Top of Data to process

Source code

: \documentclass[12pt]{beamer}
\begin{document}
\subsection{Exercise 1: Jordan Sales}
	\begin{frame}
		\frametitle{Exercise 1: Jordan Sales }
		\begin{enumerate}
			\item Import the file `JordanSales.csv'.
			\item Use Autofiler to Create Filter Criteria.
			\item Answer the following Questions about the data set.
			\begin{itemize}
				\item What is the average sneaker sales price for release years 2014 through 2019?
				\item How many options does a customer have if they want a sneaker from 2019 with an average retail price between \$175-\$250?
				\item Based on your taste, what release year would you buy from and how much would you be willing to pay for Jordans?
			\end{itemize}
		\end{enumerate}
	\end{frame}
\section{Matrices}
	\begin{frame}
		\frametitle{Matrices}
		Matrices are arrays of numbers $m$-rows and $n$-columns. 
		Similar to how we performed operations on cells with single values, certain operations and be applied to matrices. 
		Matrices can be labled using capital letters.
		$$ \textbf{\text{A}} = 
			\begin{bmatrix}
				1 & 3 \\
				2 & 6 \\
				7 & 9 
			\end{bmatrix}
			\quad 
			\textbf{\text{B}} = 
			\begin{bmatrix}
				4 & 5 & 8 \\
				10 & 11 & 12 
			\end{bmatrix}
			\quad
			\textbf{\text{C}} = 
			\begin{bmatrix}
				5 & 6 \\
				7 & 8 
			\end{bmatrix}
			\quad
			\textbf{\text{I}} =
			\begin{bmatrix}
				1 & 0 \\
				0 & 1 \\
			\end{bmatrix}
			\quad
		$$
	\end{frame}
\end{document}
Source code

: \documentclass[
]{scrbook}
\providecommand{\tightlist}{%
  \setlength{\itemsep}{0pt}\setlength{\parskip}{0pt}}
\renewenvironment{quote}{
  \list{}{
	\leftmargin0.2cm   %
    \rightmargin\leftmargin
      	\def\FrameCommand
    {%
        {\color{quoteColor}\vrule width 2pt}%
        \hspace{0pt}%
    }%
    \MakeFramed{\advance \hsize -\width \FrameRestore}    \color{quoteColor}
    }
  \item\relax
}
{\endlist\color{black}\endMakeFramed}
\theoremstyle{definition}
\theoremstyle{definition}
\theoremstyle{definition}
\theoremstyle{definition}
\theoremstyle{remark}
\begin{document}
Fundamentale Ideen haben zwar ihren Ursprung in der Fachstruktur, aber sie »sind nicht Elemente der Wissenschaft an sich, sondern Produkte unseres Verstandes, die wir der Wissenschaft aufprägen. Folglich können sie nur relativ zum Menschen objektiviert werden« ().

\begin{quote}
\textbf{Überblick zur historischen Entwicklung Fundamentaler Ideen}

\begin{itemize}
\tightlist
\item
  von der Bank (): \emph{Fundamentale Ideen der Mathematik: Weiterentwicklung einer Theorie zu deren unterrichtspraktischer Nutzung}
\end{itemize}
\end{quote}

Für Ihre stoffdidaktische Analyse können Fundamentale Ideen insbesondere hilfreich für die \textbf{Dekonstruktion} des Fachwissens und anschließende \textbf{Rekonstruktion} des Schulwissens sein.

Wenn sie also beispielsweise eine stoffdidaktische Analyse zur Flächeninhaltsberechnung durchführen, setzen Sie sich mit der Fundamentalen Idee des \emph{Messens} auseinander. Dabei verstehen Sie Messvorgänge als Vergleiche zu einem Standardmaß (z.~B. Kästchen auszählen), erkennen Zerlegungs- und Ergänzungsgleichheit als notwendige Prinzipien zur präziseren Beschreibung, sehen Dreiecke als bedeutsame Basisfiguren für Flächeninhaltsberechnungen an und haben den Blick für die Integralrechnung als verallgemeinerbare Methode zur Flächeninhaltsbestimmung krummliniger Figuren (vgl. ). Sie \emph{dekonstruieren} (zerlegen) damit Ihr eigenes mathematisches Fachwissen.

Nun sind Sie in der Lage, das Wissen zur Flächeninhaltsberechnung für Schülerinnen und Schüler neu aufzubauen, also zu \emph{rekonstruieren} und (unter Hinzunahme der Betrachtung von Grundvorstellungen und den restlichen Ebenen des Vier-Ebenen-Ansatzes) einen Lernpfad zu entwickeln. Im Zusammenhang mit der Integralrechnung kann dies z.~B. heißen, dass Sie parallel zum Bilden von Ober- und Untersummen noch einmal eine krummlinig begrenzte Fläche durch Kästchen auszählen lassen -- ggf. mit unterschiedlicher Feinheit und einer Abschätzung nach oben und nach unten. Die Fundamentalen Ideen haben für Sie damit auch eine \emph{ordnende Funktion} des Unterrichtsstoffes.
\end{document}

Bottom of Data to process

Return the data exactly, every line included.

== Written answer ==
Source code

: \documentclass[12pt]{beamer}
\begin{document}
\subsection{Exercise 1: Jordan Sales}
	\begin{frame}
		\frametitle{Exercise 1: Jordan Sales }
		\begin{enumerate}
			\item Import the file `JordanSales.csv'.
			\item Use Autofiler to Create Filter Criteria.
			\item Answer the following Questions about the data set.
			\begin{itemize}
				\item What is the average sneaker sales price for release years 2014 through 2019?
				\item How many options does a customer have if they want a sneaker from 2019 with an average retail price between \$175-\$250?
				\item Based on your taste, what release year would you buy from and how much would you be willing to pay for Jordans?
			\end{itemize}
		\end{enumerate}
	\end{frame}
\section{Matrices}
	\begin{frame}
		\frametitle{Matrices}
		Matrices are arrays of numbers $m$-rows and $n$-columns. 
		Similar to how we performed operations on cells with single values, certain operations and be applied to matrices. 
		Matrices can be labled using capital letters.
		$$ \textbf{\text{A}} = 
			\begin{bmatrix}
				1 & 3 \\
				2 & 6 \\
				7 & 9 
			\end{bmatrix}
			\quad 
			\textbf{\text{B}} = 
			\begin{bmatrix}
				4 & 5 & 8 \\
				10 & 11 & 12 
			\end{bmatrix}
			\quad
			\textbf{\text{C}} = 
			\begin{bmatrix}
				5 & 6 \\
				7 & 8 
			\end{bmatrix}
			\quad
			\textbf{\text{I}} =
			\begin{bmatrix}
				1 & 0 \\
				0 & 1 \\
			\end{bmatrix}
			\quad
		$$
	\end{frame}
\end{document}
Source code

: \documentclass[
]{scrbook}
\providecommand{\tightlist}{%
  \setlength{\itemsep}{0pt}\setlength{\parskip}{0pt}}
\renewenvironment{quote}{
  \list{}{
	\leftmargin0.2cm   %
    \rightmargin\leftmargin
      	\def\FrameCommand
    {%
        {\color{quoteColor}\vrule width 2pt}%
        \hspace{0pt}%
    }%
    \MakeFramed{\advance \hsize -\width \FrameRestore}    \color{quoteColor}
    }
  \item\relax
}
{\endlist\color{black}\endMakeFramed}
\theoremstyle{definition}
\theoremstyle{definition}
\theoremstyle{definition}
\theoremstyle{definition}
\theoremstyle{remark}
\begin{document}
Fundamentale Ideen haben zwar ihren Ursprung in der Fachstruktur, aber sie »sind nicht Elemente der Wissenschaft an sich, sondern Produkte unseres Verstandes, die wir der Wissenschaft aufprägen. Folglich können sie nur relativ zum Menschen objektiviert werden« ().

\begin{quote}
\textbf{Überblick zur historischen Entwicklung Fundamentaler Ideen}

\begin{itemize}
\tightlist
\item
  von der Bank (): \emph{Fundamentale Ideen der Mathematik: Weiterentwicklung einer Theorie zu deren unterrichtspraktischer Nutzung}
\end{itemize}
\end{quote}

Für Ihre stoffdidaktische Analyse können Fundamentale Ideen insbesondere hilfreich für die \textbf{Dekonstruktion} des Fachwissens und anschließende \textbf{Rekonstruktion} des Schulwissens sein.

Wenn sie also beispielsweise eine stoffdidaktische Analyse zur Flächeninhaltsberechnung durchführen, setzen Sie sich mit der Fundamentalen Idee des \emph{Messens} auseinander. Dabei verstehen Sie Messvorgänge als Vergleiche zu einem Standardmaß (z.~B. Kästchen auszählen), erkennen Zerlegungs- und Ergänzungsgleichheit als notwendige Prinzipien zur präziseren Beschreibung, sehen Dreiecke als bedeutsame Basisfiguren für Flächeninhaltsberechnungen an und haben den Blick für die Integralrechnung als verallgemeinerbare Methode zur Flächeninhaltsbestimmung krummliniger Figuren (vgl. ). Sie \emph{dekonstruieren} (zerlegen) damit Ihr eigenes mathematisches Fachwissen.

Nun sind Sie in der Lage, das Wissen zur Flächeninhaltsberechnung für Schülerinnen und Schüler neu aufzubauen, also zu \emph{rekonstruieren} und (unter Hinzunahme der Betrachtung von Grundvorstellungen und den restlichen Ebenen des Vier-Ebenen-Ansatzes) einen Lernpfad zu entwickeln. Im Zusammenhang mit der Integralrechnung kann dies z.~B. heißen, dass Sie parallel zum Bilden von Ober- und Untersummen noch einmal eine krummlinig begrenzte Fläche durch Kästchen auszählen lassen -- ggf. mit unterschiedlicher Feinheit und einer Abschätzung nach oben und nach unten. Die Fundamentalen Ideen haben für Sie damit auch eine \emph{ordnende Funktion} des Unterrichtsstoffes.
\end{document}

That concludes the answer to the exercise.